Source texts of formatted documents
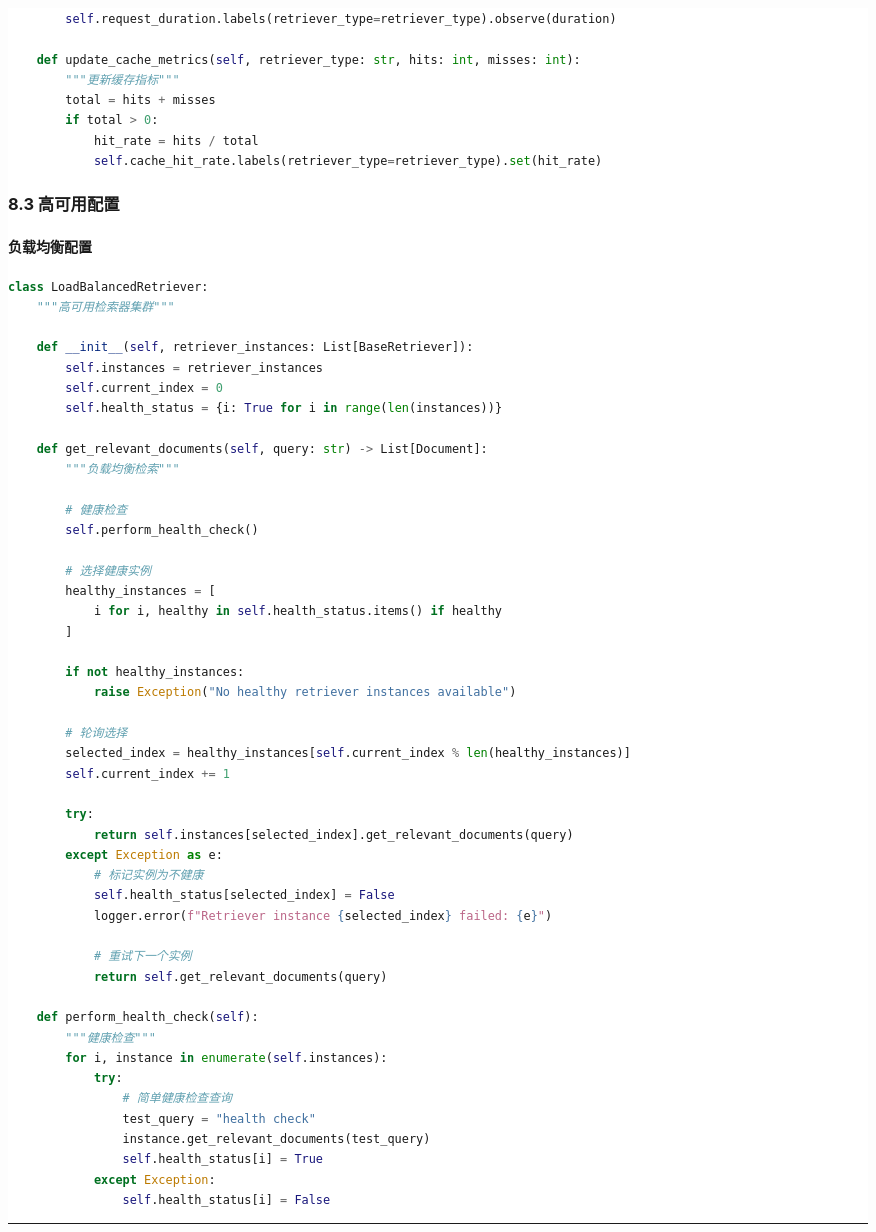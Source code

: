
 ```python
        self.request_duration.labels(retriever_type=retriever_type).observe(duration)
    
    def update_cache_metrics(self, retriever_type: str, hits: int, misses: int):
        """更新缓存指标"""
        total = hits + misses
        if total > 0:
            hit_rate = hits / total
            self.cache_hit_rate.labels(retriever_type=retriever_type).set(hit_rate)
```

### 8.3 高可用配置

#### 负载均衡配置
```python
class LoadBalancedRetriever:
    """高可用检索器集群"""
    
    def __init__(self, retriever_instances: List[BaseRetriever]):
        self.instances = retriever_instances
        self.current_index = 0
        self.health_status = {i: True for i in range(len(instances))}
    
    def get_relevant_documents(self, query: str) -> List[Document]:
        """负载均衡检索"""
        
        # 健康检查
        self.perform_health_check()
        
        # 选择健康实例
        healthy_instances = [
            i for i, healthy in self.health_status.items() if healthy
        ]
        
        if not healthy_instances:
            raise Exception("No healthy retriever instances available")
        
        # 轮询选择
        selected_index = healthy_instances[self.current_index % len(healthy_instances)]
        self.current_index += 1
        
        try:
            return self.instances[selected_index].get_relevant_documents(query)
        except Exception as e:
            # 标记实例为不健康
            self.health_status[selected_index] = False
            logger.error(f"Retriever instance {selected_index} failed: {e}")
            
            # 重试下一个实例
            return self.get_relevant_documents(query)
    
    def perform_health_check(self):
        """健康检查"""
        for i, instance in enumerate(self.instances):
            try:
                # 简单健康检查查询
                test_query = "health check"
                instance.get_relevant_documents(test_query)
                self.health_status[i] = True
            except Exception:
                self.health_status[i] = False
```

---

Your task — None of the pictures should appear; repeat the records exactly otherwise.

Exercise answer —
Source code

:
 ```python
        self.request_duration.labels(retriever_type=retriever_type).observe(duration)
    
    def update_cache_metrics(self, retriever_type: str, hits: int, misses: int):
        """更新缓存指标"""
        total = hits + misses
        if total > 0:
            hit_rate = hits / total
            self.cache_hit_rate.labels(retriever_type=retriever_type).set(hit_rate)
```

### 8.3 高可用配置

#### 负载均衡配置
```python
class LoadBalancedRetriever:
    """高可用检索器集群"""
    
    def __init__(self, retriever_instances: List[BaseRetriever]):
        self.instances = retriever_instances
        self.current_index = 0
        self.health_status = {i: True for i in range(len(instances))}
    
    def get_relevant_documents(self, query: str) -> List[Document]:
        """负载均衡检索"""
        
        # 健康检查
        self.perform_health_check()
        
        # 选择健康实例
        healthy_instances = [
            i for i, healthy in self.health_status.items() if healthy
        ]
        
        if not healthy_instances:
            raise Exception("No healthy retriever instances available")
        
        # 轮询选择
        selected_index = healthy_instances[self.current_index % len(healthy_instances)]
        self.current_index += 1
        
        try:
            return self.instances[selected_index].get_relevant_documents(query)
        except Exception as e:
            # 标记实例为不健康
            self.health_status[selected_index] = False
            logger.error(f"Retriever instance {selected_index} failed: {e}")
            
            # 重试下一个实例
            return self.get_relevant_documents(query)
    
    def perform_health_check(self):
        """健康检查"""
        for i, instance in enumerate(self.instances):
            try:
                # 简单健康检查查询
                test_query = "health check"
                instance.get_relevant_documents(test_query)
                self.health_status[i] = True
            except Exception:
                self.health_status[i] = False
```

---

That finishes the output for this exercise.